____ The data

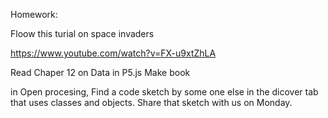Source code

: 
Homework: 

Floow this turial on space invaders

https://www.youtube.com/watch?v=FX-u9xtZhLA


Read Chaper 12 on Data in P5.js Make book


in Open procesing, Find a code sketch by some one else  in the dicover tab that uses classes and objects. Share that sketch with us on Monday.

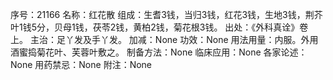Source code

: 序号：21166
名称：红花散
组成：生耆3钱，当归3钱，红花3钱，生地3钱，荆芥叶1钱5分，贝母1钱，茯苓2钱，黄柏2钱，菊花根3钱。
出处：《外科真诠》卷上。
主治：足丫发及手丫发。
加减：None
功效：None
用法用量：内服。外用酒蜜捣菊花叶、芙蓉叶敷之。
制备方法：None
临床应用：None
各家论述：None
用药禁忌：None
附注：None
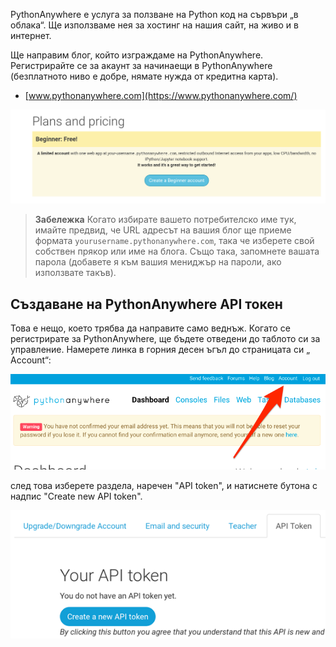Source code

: PythonAnywhere е услуга за ползване на Python код на сървъри „в облака“. Ще използваме нея за хостинг на нашия сайт, на живо и в интернет.

Ще направим блог, който изграждаме на PythonAnywhere. Регистрирайте се за акаунт за начинаещи в PythonAnywhere (безплатното ниво е добре, нямате нужда от кредитна карта).

* [www.pythonanywhere.com](https://www.pythonanywhere.com/)

![Страницата за регистрация в PythonAnywhere показва бутон за създаване на безплатен акаунт за начинаещи](../deploy/images/pythonanywhere_beginner_account_button.png)

> **Забележка** Когато избирате вашето потребителско име тук, имайте предвид, че URL адресът на вашия блог ще приеме формата `yourusername.pythonanywhere.com`, така че изберете свой собствен прякор или име на блога. Също така, запомнете вашата парола (добавете я към вашия мениджър на пароли, ако използвате такъв).

## Създаване на PythonAnywhere API токен

Това е нещо, което трябва да направите само веднъж. Когато се регистрирате за PythonAnywhere, ще бъдете отведени до таблото си за управление. Намерете линка в горния десен ъгъл до страницата си „ Account“:

![Връзка към акаунта в горния десен ъгъл на страницата](../deploy/images/pythonanywhere_account.png)

след това изберете раздела, наречен "API token", и натиснете бутона с надпис "Create new API token".

![Раздел на API токен на страницата „Акаунт“](../deploy/images/pythonanywhere_create_api_token.png)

________

§ **Problem details**: The expected output is the exact run of lines from the first line of the material above through the line that contains "Read Chaper 12 on Data in P5.js Make book", minus any pictures.

§ **Worked solution**:
Source code

: 
Homework: 

Floow this turial on space invaders

https://www.youtube.com/watch?v=FX-u9xtZhLA


Read Chaper 12 on Data in P5.js Make book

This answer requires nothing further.